Des salariés de Take Eat Easy en juin 2016. / Nakama Lib/(CC BY-NC-ND 2.0)

Les prud’hommes de Paris se sont déclarés, mercredi 27 septembre, incompétents pour juger les recours de neuf anciens coursiers de la plate-forme de livraison de repas Take Eat Easy (TEE), aujourd’hui en faillite. Le tribunal a donné raison aux avocats du mandataire judiciaire de la start-up belge, liquidée en août 2016, et de l’AGS (régime de garantie des salaires), aux dépens des anciens livreurs.

Enregistrés à l’époque comme autoentrepeneurs, les neuf coursiers espéraient faire reconnaître un lien de salariat avec l’ex-application de livraison de repas à vélo. Affirmant qu’il s’agissait de salariat « déguisé », les livreurs dénonçaient un « détournement » de statut, qui les a privé d’indemnités de licenciement et d’allocations-chômage. Les neuf réclamaient ainsi chacun 13 000 euros de dommages et intérêts pour « rupture abusive » du contrat et « travail dissimulé », ainsi que plusieurs milliers d’euros au titre de rappels de salaire et congés payés.
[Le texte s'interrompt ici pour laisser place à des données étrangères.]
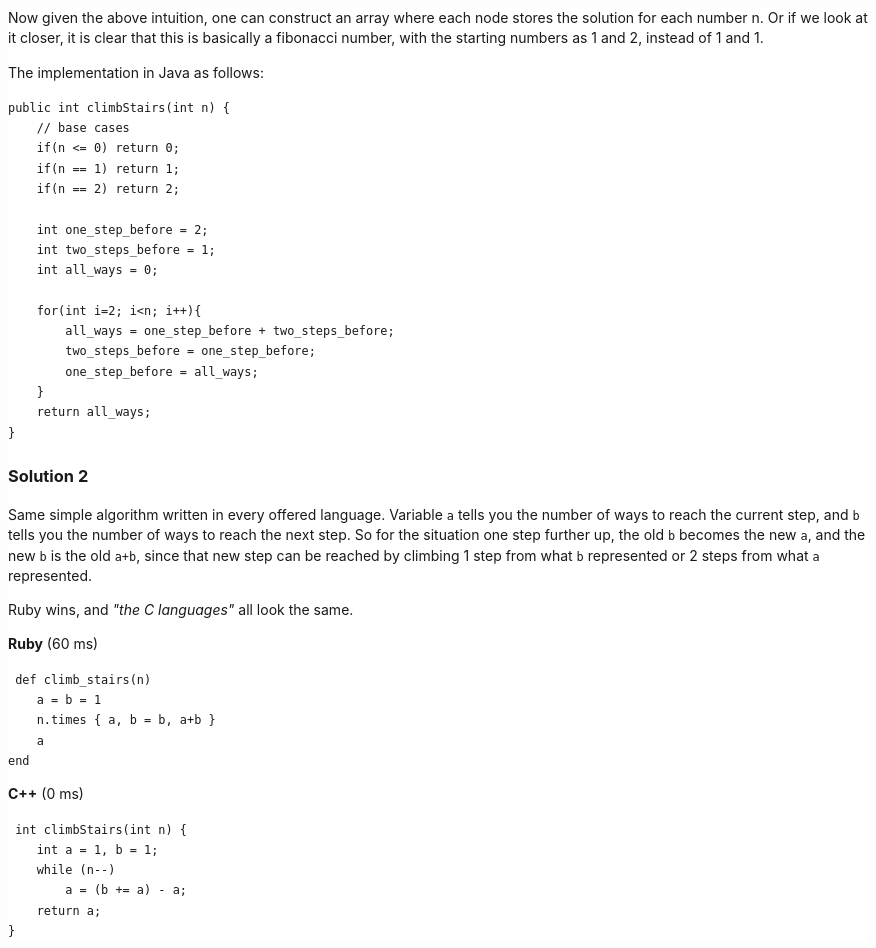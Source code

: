 Now given the above intuition, one can construct an array where each node
stores the solution for each number n. Or if we look at it closer, it is clear
that this is basically a fibonacci number, with the starting numbers as 1 and
2, instead of 1 and 1.

The implementation in Java as follows:

    
    
    public int climbStairs(int n) {
        // base cases
        if(n <= 0) return 0;
        if(n == 1) return 1;
        if(n == 2) return 2;
        
        int one_step_before = 2;
        int two_steps_before = 1;
        int all_ways = 0;
        
        for(int i=2; i<n; i++){
        	all_ways = one_step_before + two_steps_before;
        	two_steps_before = one_step_before;
            one_step_before = all_ways;
        }
        return all_ways;
    }


### Solution 2
Same simple algorithm written in every offered language. Variable `a` tells
you the number of ways to reach the current step, and `b` tells you the number
of ways to reach the next step. So for the situation one step further up, the
old `b` becomes the new `a`, and the new `b` is the old `a+b`, since that new
step can be reached by climbing 1 step from what `b` represented or 2 steps
from what `a` represented.

Ruby wins, and _"the C languages"_ all look the same.

 **Ruby** (60 ms)

    
    
     def climb_stairs(n)
        a = b = 1
        n.times { a, b = b, a+b }
        a
    end
    

**C++** (0 ms)

    
    
     int climbStairs(int n) {
        int a = 1, b = 1;
        while (n--)
            a = (b += a) - a;
        return a;
    }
« Totale liberté d’organiser leur travail »

Face à eux, l’avocat du mandataire judiciaire et celui du régime de garantie des salaires (AGS) ont plaidé « l’incompétence des prud’hommes ». Un raisonnement suivi dans trois précédents dossiers de livreurs de TEE, jugés par d’autres chambres prud’homales. Subsidiairement, ils ont demandé aux conseillers de ne pas requalifier les contrats, car les livreurs « avaient une totale liberté d’organiser leur travail » et « pouvaient collaborer avec des applications concurrentes ».

La réalité était exactement à l’inverse, s’est appliqué à démontrer Me Gilles Joureau, l’avocat des neuf livreurs, du barreau de Tours. TEE exerçait un véritable « pouvoir de direction, de contrôle et de sanction », caractéristique d’un lien de subordination, selon Gilles Joureau.

En outre, « l’organisation du travail était très rigoureuse », selon l’avocat des livreurs. Il fallait être connecté un quart d’heure avant l’heure, puis en permanence durant le shift, ce qui interdisait, de fait, de travailler pour une autre plate-forme. Il fallait aussi porter la tenue aux couleurs de TEE et le matériel fourni. Seul le vélo appartenait au livreur. Les sanctions, appelées strikes, pouvaient être attribuées en cas de désinscription tardive, de défaut de réponse dans les cinq minutes après la proposition d’une commande, en cas d’inscription sans être connecté… Au bout de deux, trois ou quatre strikes, selon les cas, le livreur était renvoyé.

Ce jugement des prud’hommes « nous renvoie au tribunal de commerce, considérant que les coursiers étaient des non-salariés », a déploré, mercredi, Gilles Joureau.